# [Required work]
Every entry needs to appear again exactly as written below.

# [Records excerpted from a collection]

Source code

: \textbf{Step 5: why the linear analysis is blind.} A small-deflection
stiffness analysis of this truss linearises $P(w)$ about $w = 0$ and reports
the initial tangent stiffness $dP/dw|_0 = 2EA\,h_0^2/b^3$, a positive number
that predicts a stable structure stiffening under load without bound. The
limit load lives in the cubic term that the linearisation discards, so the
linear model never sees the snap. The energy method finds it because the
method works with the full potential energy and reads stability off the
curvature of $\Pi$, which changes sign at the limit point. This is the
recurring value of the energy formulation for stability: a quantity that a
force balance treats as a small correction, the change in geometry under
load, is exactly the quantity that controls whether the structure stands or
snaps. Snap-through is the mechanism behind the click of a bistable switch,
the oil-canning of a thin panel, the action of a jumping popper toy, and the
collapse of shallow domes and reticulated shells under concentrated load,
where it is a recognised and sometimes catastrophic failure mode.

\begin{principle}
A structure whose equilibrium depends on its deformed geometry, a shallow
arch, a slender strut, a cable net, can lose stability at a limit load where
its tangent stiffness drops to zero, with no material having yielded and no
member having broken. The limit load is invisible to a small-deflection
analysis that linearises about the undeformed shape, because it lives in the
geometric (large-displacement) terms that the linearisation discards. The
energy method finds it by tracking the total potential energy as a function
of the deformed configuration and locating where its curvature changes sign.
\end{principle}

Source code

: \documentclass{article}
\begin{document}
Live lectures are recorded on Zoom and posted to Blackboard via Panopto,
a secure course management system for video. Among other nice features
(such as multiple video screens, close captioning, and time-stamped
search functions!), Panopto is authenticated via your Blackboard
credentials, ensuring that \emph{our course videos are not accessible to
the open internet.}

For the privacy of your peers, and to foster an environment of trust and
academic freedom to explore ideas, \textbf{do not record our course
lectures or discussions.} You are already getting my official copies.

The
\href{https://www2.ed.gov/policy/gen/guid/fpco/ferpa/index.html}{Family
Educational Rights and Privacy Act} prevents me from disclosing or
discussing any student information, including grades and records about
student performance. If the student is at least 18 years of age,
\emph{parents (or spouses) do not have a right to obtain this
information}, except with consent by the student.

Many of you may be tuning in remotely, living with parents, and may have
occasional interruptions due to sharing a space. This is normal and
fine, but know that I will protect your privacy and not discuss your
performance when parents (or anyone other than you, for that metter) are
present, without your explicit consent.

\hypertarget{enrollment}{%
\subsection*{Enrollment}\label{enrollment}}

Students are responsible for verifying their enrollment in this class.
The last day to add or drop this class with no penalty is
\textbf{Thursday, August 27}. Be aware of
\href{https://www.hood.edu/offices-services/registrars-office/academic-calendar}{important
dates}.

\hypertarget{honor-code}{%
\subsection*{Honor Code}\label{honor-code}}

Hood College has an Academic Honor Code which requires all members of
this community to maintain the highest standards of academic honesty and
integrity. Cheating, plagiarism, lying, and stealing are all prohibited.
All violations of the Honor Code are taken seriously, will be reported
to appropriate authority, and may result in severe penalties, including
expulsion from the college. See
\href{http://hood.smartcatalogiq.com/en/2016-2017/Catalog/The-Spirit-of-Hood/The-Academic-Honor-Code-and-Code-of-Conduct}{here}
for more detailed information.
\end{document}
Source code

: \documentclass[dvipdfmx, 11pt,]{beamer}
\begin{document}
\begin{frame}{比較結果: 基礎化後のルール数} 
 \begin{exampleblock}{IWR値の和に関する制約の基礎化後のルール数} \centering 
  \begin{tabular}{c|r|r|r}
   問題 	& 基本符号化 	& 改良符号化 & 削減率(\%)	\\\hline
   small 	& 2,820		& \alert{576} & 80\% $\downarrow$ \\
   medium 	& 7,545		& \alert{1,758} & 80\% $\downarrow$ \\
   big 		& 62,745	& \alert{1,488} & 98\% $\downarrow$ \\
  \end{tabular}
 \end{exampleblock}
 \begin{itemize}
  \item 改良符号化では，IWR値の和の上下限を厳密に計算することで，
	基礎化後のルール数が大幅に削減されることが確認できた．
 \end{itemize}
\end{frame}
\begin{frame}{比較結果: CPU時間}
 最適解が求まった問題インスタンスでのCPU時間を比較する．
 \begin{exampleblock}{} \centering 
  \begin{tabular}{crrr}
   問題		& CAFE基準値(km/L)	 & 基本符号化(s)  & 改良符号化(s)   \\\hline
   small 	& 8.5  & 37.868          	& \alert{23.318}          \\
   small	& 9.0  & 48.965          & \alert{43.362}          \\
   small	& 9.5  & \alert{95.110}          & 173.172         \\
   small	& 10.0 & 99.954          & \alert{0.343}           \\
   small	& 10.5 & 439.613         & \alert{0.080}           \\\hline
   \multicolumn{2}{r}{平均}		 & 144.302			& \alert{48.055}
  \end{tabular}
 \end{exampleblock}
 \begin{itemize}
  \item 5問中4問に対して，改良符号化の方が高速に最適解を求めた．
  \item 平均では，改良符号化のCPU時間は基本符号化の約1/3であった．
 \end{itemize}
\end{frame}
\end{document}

# [Task result]
Source code

: \textbf{Step 5: why the linear analysis is blind.} A small-deflection
stiffness analysis of this truss linearises $P(w)$ about $w = 0$ and reports
the initial tangent stiffness $dP/dw|_0 = 2EA\,h_0^2/b^3$, a positive number
that predicts a stable structure stiffening under load without bound. The
limit load lives in the cubic term that the linearisation discards, so the
linear model never sees the snap. The energy method finds it because the
method works with the full potential energy and reads stability off the
curvature of $\Pi$, which changes sign at the limit point. This is the
recurring value of the energy formulation for stability: a quantity that a
force balance treats as a small correction, the change in geometry under
load, is exactly the quantity that controls whether the structure stands or
snaps. Snap-through is the mechanism behind the click of a bistable switch,
the oil-canning of a thin panel, the action of a jumping popper toy, and the
collapse of shallow domes and reticulated shells under concentrated load,
where it is a recognised and sometimes catastrophic failure mode.

\begin{principle}
A structure whose equilibrium depends on its deformed geometry, a shallow
arch, a slender strut, a cable net, can lose stability at a limit load where
its tangent stiffness drops to zero, with no material having yielded and no
member having broken. The limit load is invisible to a small-deflection
analysis that linearises about the undeformed shape, because it lives in the
geometric (large-displacement) terms that the linearisation discards. The
energy method finds it by tracking the total potential energy as a function
of the deformed configuration and locating where its curvature changes sign.
\end{principle}

Source code

: \documentclass{article}
\begin{document}
Live lectures are recorded on Zoom and posted to Blackboard via Panopto,
a secure course management system for video. Among other nice features
(such as multiple video screens, close captioning, and time-stamped
search functions!), Panopto is authenticated via your Blackboard
credentials, ensuring that \emph{our course videos are not accessible to
the open internet.}

For the privacy of your peers, and to foster an environment of trust and
academic freedom to explore ideas, \textbf{do not record our course
lectures or discussions.} You are already getting my official copies.

The
\href{https://www2.ed.gov/policy/gen/guid/fpco/ferpa/index.html}{Family
Educational Rights and Privacy Act} prevents me from disclosing or
discussing any student information, including grades and records about
student performance. If the student is at least 18 years of age,
\emph{parents (or spouses) do not have a right to obtain this
information}, except with consent by the student.

Many of you may be tuning in remotely, living with parents, and may have
occasional interruptions due to sharing a space. This is normal and
fine, but know that I will protect your privacy and not discuss your
performance when parents (or anyone other than you, for that metter) are
present, without your explicit consent.

\hypertarget{enrollment}{%
\subsection*{Enrollment}\label{enrollment}}

Students are responsible for verifying their enrollment in this class.
The last day to add or drop this class with no penalty is
\textbf{Thursday, August 27}. Be aware of
\href{https://www.hood.edu/offices-services/registrars-office/academic-calendar}{important
dates}.

\hypertarget{honor-code}{%
\subsection*{Honor Code}\label{honor-code}}

Hood College has an Academic Honor Code which requires all members of
this community to maintain the highest standards of academic honesty and
integrity. Cheating, plagiarism, lying, and stealing are all prohibited.
All violations of the Honor Code are taken seriously, will be reported
to appropriate authority, and may result in severe penalties, including
expulsion from the college. See
\href{http://hood.smartcatalogiq.com/en/2016-2017/Catalog/The-Spirit-of-Hood/The-Academic-Honor-Code-and-Code-of-Conduct}{here}
for more detailed information.
\end{document}
Source code

: \documentclass[dvipdfmx, 11pt,]{beamer}
\begin{document}
\begin{frame}{比較結果: 基礎化後のルール数} 
 \begin{exampleblock}{IWR値の和に関する制約の基礎化後のルール数} \centering 
  \begin{tabular}{c|r|r|r}
   問題 	& 基本符号化 	& 改良符号化 & 削減率(\%)	\\\hline
   small 	& 2,820		& \alert{576} & 80\% $\downarrow$ \\
   medium 	& 7,545		& \alert{1,758} & 80\% $\downarrow$ \\
   big 		& 62,745	& \alert{1,488} & 98\% $\downarrow$ \\
  \end{tabular}
 \end{exampleblock}
 \begin{itemize}
  \item 改良符号化では，IWR値の和の上下限を厳密に計算することで，
	基礎化後のルール数が大幅に削減されることが確認できた．
 \end{itemize}
\end{frame}
\begin{frame}{比較結果: CPU時間}
 最適解が求まった問題インスタンスでのCPU時間を比較する．
 \begin{exampleblock}{} \centering 
  \begin{tabular}{crrr}
   問題		& CAFE基準値(km/L)	 & 基本符号化(s)  & 改良符号化(s)   \\\hline
   small 	& 8.5  & 37.868          	& \alert{23.318}          \\
   small	& 9.0  & 48.965          & \alert{43.362}          \\
   small	& 9.5  & \alert{95.110}          & 173.172         \\
   small	& 10.0 & 99.954          & \alert{0.343}           \\
   small	& 10.5 & 439.613         & \alert{0.080}           \\\hline
   \multicolumn{2}{r}{平均}		 & 144.302			& \alert{48.055}
  \end{tabular}
 \end{exampleblock}
 \begin{itemize}
  \item 5問中4問に対して，改良符号化の方が高速に最適解を求めた．
  \item 平均では，改良符号化のCPU時間は基本符号化の約1/3であった．
 \end{itemize}
\end{frame}
\end{document}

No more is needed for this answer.